The benefit of simulations over studies with real searchers is that after model training the simulation runs are repeatable; and they allow what-if experimentation with specific parameter values (Azzopardi et al. 2010). With respect to validating the CIM, the context is more or less arbitrary (e.g., novice or expert); what matters is (a) variation in experimental conditions that should affect the dependent variable(s), and (b) ability to learn models that accurately simulate each case. However, given knowledge of how experts search—for example—when compared to novices, what-if simulations could be performed to hypothesize about how we expect their behavior differ.

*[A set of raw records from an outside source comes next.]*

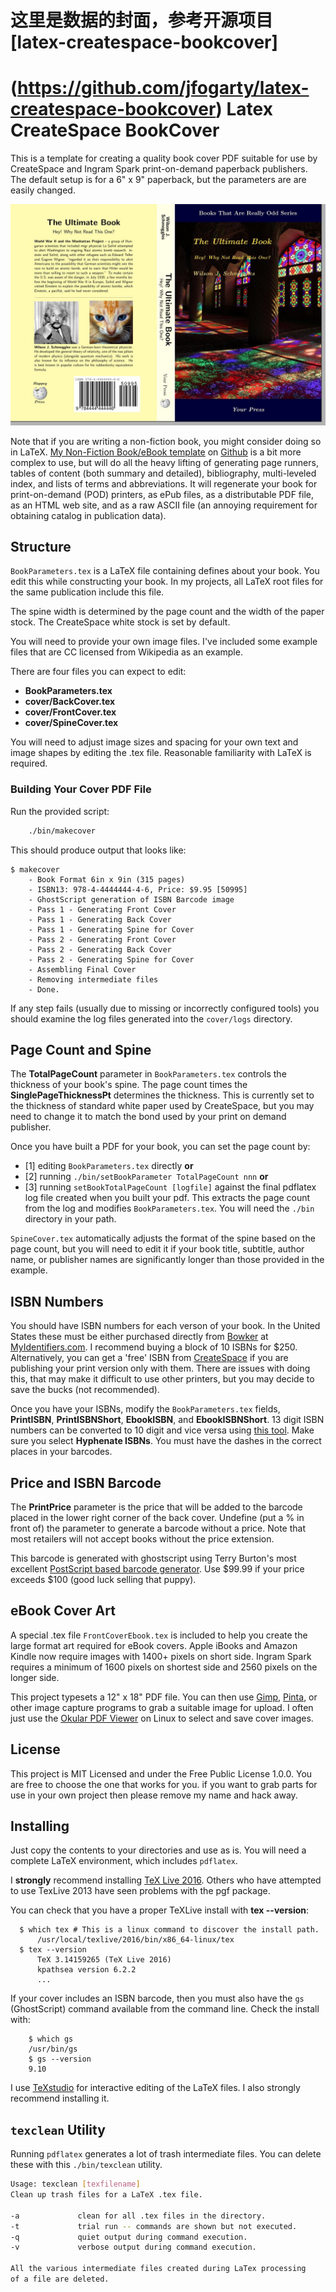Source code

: # 这里是数据的封面，参考开源项目[latex-createspace-bookcover]
(https://github.com/jfogarty/latex-createspace-bookcover)
Latex CreateSpace BookCover
===========================

This is a template for creating a quality book cover PDF suitable for
use by CreateSpace and Ingram Spark print-on-demand paperback publishers.
The default setup is for a 6" x 9" paperback, but the parameters are
are easily changed.

[cover]: images/CoverExample.jpg "The Example Createspace Paperback Cover"

![This would be a Paperback Cover Image, but I can't find the file, Sorry.][cover]

Note that if you are writing a non-fiction book, you might consider doing so
in LaTeX. [My Non-Fiction Book/eBook template](https://github.com/jfogarty/latex-nonfiction-ebook-template) on [Github](https://github.com/) is a bit more complex
to use, but will do all the heavy lifting of generating page runners, tables
of content (both summary and detailed), bibliography, multi-leveled index,
and lists of terms and abbreviations. It will regenerate your book for
print-on-demand (POD) printers, as ePub files, as a distributable PDF
file, as an HTML web site, and as a raw ASCII file (an annoying requirement
for obtaining catalog in publication data).

## Structure

`BookParameters.tex` is a LaTeX file containing defines about your book. 
You edit this while constructing your book. In my projects, all LaTeX
root files for the same publication include this file.

The spine width is determined by the page count and the width of the
paper stock. The CreateSpace white stock is set by default. 

You will need to provide your own image files. I've included some example
files that are CC licensed from Wikipedia as an example.

There are four files you can expect to edit:

- **BookParameters.tex**
- **cover/BackCover.tex**
- **cover/FrontCover.tex**
- **cover/SpineCover.tex**

You will need to adjust image sizes and spacing for your own text and 
image shapes by editing the .tex file. Reasonable familiarity with LaTeX
is required.

### Building Your Cover PDF File ###

Run the provided script:

```bash
    ./bin/makecover
```

This should produce output that looks like:
```
$ makecover
    - Book Format 6in x 9in (315 pages)
    - ISBN13: 978-4-4444444-4-6, Price: $9.95 [50995]
    - GhostScript generation of ISBN Barcode image
    - Pass 1 - Generating Front Cover
    - Pass 1 - Generating Back Cover
    - Pass 1 - Generating Spine for Cover
    - Pass 2 - Generating Front Cover
    - Pass 2 - Generating Back Cover
    - Pass 2 - Generating Spine for Cover
    - Assembling Final Cover
    - Removing intermediate files
    - Done.
```
If any step fails (usually due to missing or incorrectly configured tools)
you should examine the log files generated into the `cover/logs` directory.

## Page Count and Spine

The **TotalPageCount** parameter in `BookParameters.tex` controls the
thickness of your book's spine. The page count times the **SinglePageThicknessPt**
determines the thickness. This is currently set to the thickness of standard
white paper used by CreateSpace, but you may need to change it to match the bond
used by your print on demand publisher.

Once you have built a PDF for your book, you can set the page count by:

- [1] editing `BookParameters.tex` directly **or**
- [2] running `./bin/setBookParameter TotalPageCount nnn` **or**
- [3] running `setBookTotalPageCount [logfile]` against
the final pdflatex log file created when you built your pdf.
This extracts the page count from the log and modifies `BookParameters.tex`.
You will need the `./bin` directory in your path.

`SpineCover.tex` automatically adjusts the format of the spine based on
the page count, but you will need to edit it if your book title, subtitle,
author name, or publisher names are significantly longer than those
provided in the example.

## ISBN Numbers

You should have ISBN numbers for each verson of your book. 
In the United States these must be either purchased directly from
[Bowker](http://www.bowker.com/) at [MyIdentifiers.com](https://www.myidentifiers.com/get-your-isbn-now). I recommend buying a block of 10 ISBNs for $250. Alternatively, you can
get a 'free' ISBN from [CreateSpace](https://www.createspace.com) if you are
publishing your print version only with them.
There are issues with doing this, that may make it difficult
to use other printers, but you may decide to save the bucks (not recommended).

Once you have your ISBNs, modify the `BookParameters.tex` fields, **PrintISBN**,
**PrintISBNShort**, **EbookISBN**, and **EbookISBNShort**. 13 digit ISBN numbers
can be converted to 10 digit and vice versa using [this tool](http://pcn.loc.gov/isbncnvt.html). Make sure you select **Hyphenate ISBNs**. You must have the
dashes in the correct places in your barcodes.
 
## Price and ISBN Barcode

The **PrintPrice** parameter is the price that will be added to the barcode 
placed in the lower right corner of the back cover. Undefine (put a % in
front of) the parameter to generate a barcode without a price. Note that
most retailers will not accept books without the price extension.

This barcode is generated with ghostscript using Terry Burton's most excellent
[PostScript based barcode generator](https://github.com/bwipp/postscriptbarcode).
Use $99.99 if your price exceeds $100 (good luck selling that puppy).
 
## eBook Cover Art

A special .tex file `FrontCoverEbook.tex` is included to help you create the
large format art required for eBook covers. Apple iBooks and Amazon Kindle now
require images with 1400+ pixels on short side. Ingram Spark requires a minimum
of 1600 pixels on shortest side and 2560 pixels on the longer side.

This project typesets a 12" x 18" PDF file. You can then use [Gimp](https://www.gimp.org/), [Pinta](https://pinta-project.com/pintaproject/pinta/), or
other image capture programs to grab a suitable image for upload. I often just
use the [Okular PDF Viewer](https://okular.kde.org/) on Linux to select and
save cover images.


## License

This project is MIT Licensed and under the Free Public License 1.0.0. You are
free to choose the one that works for you. if you want to grab parts for use
in your own project then please remove my name and hack away.

## Installing 

Just copy the contents to your directories and use as is. You will need a
complete LaTeX environment, which includes `pdflatex`. 

I **strongly** recommend installing [TeX Live 2016](https://www.tug.org/texlive/doc/texlive-en/texlive-en.html).
Others who have attempted to use TexLive 2013 have seen problems with the pgf package.

You can check that you have a proper TeXLive install with **tex --version**:

```
  $ which tex # This is a linux command to discover the install path.
      /usr/local/texlive/2016/bin/x86_64-linux/tex
  $ tex --version
      TeX 3.14159265 (TeX Live 2016)
      kpathsea version 6.2.2
      ...

```

If your cover includes an ISBN barcode, then you must also have the `gs`
(GhostScript) command available from the command line. Check the install with:

```
    $ which gs
    /usr/bin/gs
    $ gs --version
    9.10
```

I use [TeXstudio](http://www.texstudio.org/) for interactive editing of the LaTeX files. 
I also strongly recommend installing it.


## `texclean` Utility

Running `pdflatex` generates a lot of trash intermediate files. You can
delete these with this `./bin/texclean` utility.

```bash
Usage: texclean [texfilename]
Clean up trash files for a LaTeX .tex file.

-a             clean for all .tex files in the directory.
-t             trial run -- commands are shown but not executed.
-q             quiet output during command execution.
-v             verbose output during command execution.

All the various intermediate files created during LaTex processing
of a file are deleted.
```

In the light of the current study, we deem the CIM validated. This is a considerable step forward in the research of simulation of interaction, because the models used previously for simulation have not been vigorously evaluated and validated. Having a validated model available, it can be used in IIR evaluations to reliably compare different retrieval systems in the hands of searchers. Being the first extensive validation effort of the CIM, the present paper also proposes a methodology for performing the validation of IIR simulation models.

6 Conclusion

The simulation of searcher interaction has recently become popular in IR evaluation. Validated models for simulation would provide a valuable evaluation tool, enabling reproducible system comparisons under repeatable searcher interaction. Yet, few studies have focused on the validity of the simulations. We validated a common model for simulated interactions. We focused on the result list interaction and determined under which circumstances the model best replicates the performance of real searchers. The experimental results showed that the Common Interaction Model was responsive to the experimental conditions and able to replicate the real searcher performance in sessions, as measured by the cumulative gain over session cost. Nonetheless, further studies are required for the development of more realistic simulations. For example, as searcher behavior changes over time, it is clear that more fine-grained, more dynamic models are needed to conform the learning effects and improvements towards the end of the search session. While we only focused on the result interaction components, also components for query formulation need to be developed. Finally, it is necessary to further explore whether the common interaction model is applicable in other search contexts.